Record excerpts Block Start

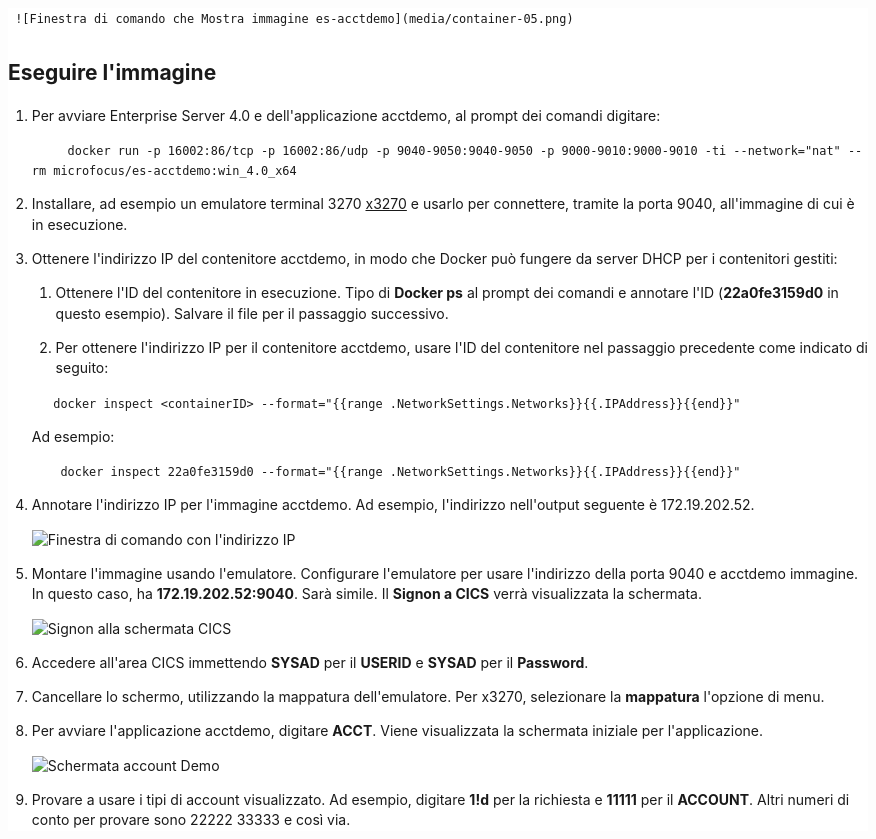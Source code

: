      ![Finestra di comando che Mostra immagine es-acctdemo](media/container-05.png)

## <a name="run-the-image"></a>Eseguire l'immagine 

1.  Per avviare Enterprise Server 4.0 e dell'applicazione acctdemo, al prompt dei comandi digitare:

    ```
         docker run -p 16002:86/tcp -p 16002:86/udp -p 9040-9050:9040-9050 -p 9000-9010:9000-9010 -ti --network="nat" --rm microfocus/es-acctdemo:win_4.0_x64
    ```

2.  Installare, ad esempio un emulatore terminal 3270 [x3270](http://x3270.bgp.nu/) e usarlo per connettere, tramite la porta 9040, all'immagine di cui è in esecuzione.

3.  Ottenere l'indirizzo IP del contenitore acctdemo, in modo che Docker può fungere da server DHCP per i contenitori gestiti:

    1.  Ottenere l'ID del contenitore in esecuzione. Tipo di **Docker ps** al prompt dei comandi e annotare l'ID (**22a0fe3159d0** in questo esempio). Salvare il file per il passaggio successivo.

    2.  Per ottenere l'indirizzo IP per il contenitore acctdemo, usare l'ID del contenitore nel passaggio precedente come indicato di seguito:

    ```
       docker inspect <containerID> --format="{{range .NetworkSettings.Networks}}{{.IPAddress}}{{end}}"
    ```

       Ad esempio: 

    ```   
        docker inspect 22a0fe3159d0 --format="{{range .NetworkSettings.Networks}}{{.IPAddress}}{{end}}"
    ```
4. Annotare l'indirizzo IP per l'immagine acctdemo. Ad esempio, l'indirizzo nell'output seguente è 172.19.202.52.

     ![Finestra di comando con l'indirizzo IP](media/container-06.png)

5. Montare l'immagine usando l'emulatore. Configurare l'emulatore per usare l'indirizzo della porta 9040 e acctdemo immagine. In questo caso, ha **172.19.202.52:9040**. Sarà simile. Il **Signon a CICS** verrà visualizzata la schermata.

    ![Signon alla schermata CICS](media/container-07.png)

6. Accedere all'area CICS immettendo **SYSAD** per il **USERID** e **SYSAD** per il **Password**.

7. Cancellare lo schermo, utilizzando la mappatura dell'emulatore. Per x3270, selezionare la **mappatura** l'opzione di menu.

8. Per avviare l'applicazione acctdemo, digitare **ACCT**. Viene visualizzata la schermata iniziale per l'applicazione.

     ![Schermata account Demo](media/container-08.png)

9. Provare a usare i tipi di account visualizzato. Ad esempio, digitare **1!d** per la richiesta e **11111** per il **ACCOUNT**. Altri numeri di conto per provare sono 22222 33333 e così via.
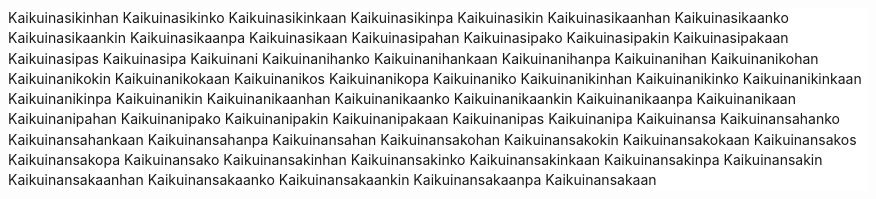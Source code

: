 Kaikuinasikinhan
Kaikuinasikinko
Kaikuinasikinkaan
Kaikuinasikinpa
Kaikuinasikin
Kaikuinasikaanhan
Kaikuinasikaanko
Kaikuinasikaankin
Kaikuinasikaanpa
Kaikuinasikaan
Kaikuinasipahan
Kaikuinasipako
Kaikuinasipakin
Kaikuinasipakaan
Kaikuinasipas
Kaikuinasipa
Kaikuinani
Kaikuinanihanko
Kaikuinanihankaan
Kaikuinanihanpa
Kaikuinanihan
Kaikuinanikohan
Kaikuinanikokin
Kaikuinanikokaan
Kaikuinanikos
Kaikuinanikopa
Kaikuinaniko
Kaikuinanikinhan
Kaikuinanikinko
Kaikuinanikinkaan
Kaikuinanikinpa
Kaikuinanikin
Kaikuinanikaanhan
Kaikuinanikaanko
Kaikuinanikaankin
Kaikuinanikaanpa
Kaikuinanikaan
Kaikuinanipahan
Kaikuinanipako
Kaikuinanipakin
Kaikuinanipakaan
Kaikuinanipas
Kaikuinanipa
Kaikuinansa
Kaikuinansahanko
Kaikuinansahankaan
Kaikuinansahanpa
Kaikuinansahan
Kaikuinansakohan
Kaikuinansakokin
Kaikuinansakokaan
Kaikuinansakos
Kaikuinansakopa
Kaikuinansako
Kaikuinansakinhan
Kaikuinansakinko
Kaikuinansakinkaan
Kaikuinansakinpa
Kaikuinansakin
Kaikuinansakaanhan
Kaikuinansakaanko
Kaikuinansakaankin
Kaikuinansakaanpa
Kaikuinansakaan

Record excerpts Block End

The answer is to be the lines from the one holding "Kaikuinanipas" through the end of the data above, transcribed character for character, both ends included.

Kaikuinanipas
Kaikuinanipa
Kaikuinansa
Kaikuinansahanko
Kaikuinansahankaan
Kaikuinansahanpa
Kaikuinansahan
Kaikuinansakohan
Kaikuinansakokin
Kaikuinansakokaan
Kaikuinansakos
Kaikuinansakopa
Kaikuinansako
Kaikuinansakinhan
Kaikuinansakinko
Kaikuinansakinkaan
Kaikuinansakinpa
Kaikuinansakin
Kaikuinansakaanhan
Kaikuinansakaanko
Kaikuinansakaankin
Kaikuinansakaanpa
Kaikuinansakaan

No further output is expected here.